> **DIRECTIONS FOR THIS TASK**: The answer must be every line below that contains the string "datasets".

> **SOURCE RECORDS**:
□ □ □ □

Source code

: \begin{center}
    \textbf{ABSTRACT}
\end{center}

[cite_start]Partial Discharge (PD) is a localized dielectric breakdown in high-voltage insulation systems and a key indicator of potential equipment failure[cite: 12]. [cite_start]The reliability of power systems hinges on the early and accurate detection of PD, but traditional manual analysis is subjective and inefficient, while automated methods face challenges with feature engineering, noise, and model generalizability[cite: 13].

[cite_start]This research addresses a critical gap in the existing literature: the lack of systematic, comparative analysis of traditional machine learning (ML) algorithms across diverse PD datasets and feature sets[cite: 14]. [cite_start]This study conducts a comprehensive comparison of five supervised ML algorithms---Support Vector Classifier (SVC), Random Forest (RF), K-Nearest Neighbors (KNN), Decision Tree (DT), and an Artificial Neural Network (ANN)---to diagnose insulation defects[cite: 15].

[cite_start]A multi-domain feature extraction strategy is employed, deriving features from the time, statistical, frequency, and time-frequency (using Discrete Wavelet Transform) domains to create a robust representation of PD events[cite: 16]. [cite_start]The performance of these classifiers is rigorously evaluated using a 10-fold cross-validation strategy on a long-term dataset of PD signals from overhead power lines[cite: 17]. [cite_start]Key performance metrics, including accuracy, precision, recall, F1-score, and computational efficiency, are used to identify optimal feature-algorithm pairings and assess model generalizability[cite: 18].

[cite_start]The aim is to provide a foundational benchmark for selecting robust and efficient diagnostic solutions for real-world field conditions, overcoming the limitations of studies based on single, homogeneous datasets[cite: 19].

□ □ □ □

> **RESPONSE BOX**:
[cite_start]This research addresses a critical gap in the existing literature: the lack of systematic, comparative analysis of traditional machine learning (ML) algorithms across diverse PD datasets and feature sets[cite: 14]. [cite_start]This study conducts a comprehensive comparison of five supervised ML algorithms---Support Vector Classifier (SVC), Random Forest (RF), K-Nearest Neighbors (KNN), Decision Tree (DT), and an Artificial Neural Network (ANN)---to diagnose insulation defects[cite: 15].
[cite_start]The aim is to provide a foundational benchmark for selecting robust and efficient diagnostic solutions for real-world field conditions, overcoming the limitations of studies based on single, homogeneous datasets[cite: 19].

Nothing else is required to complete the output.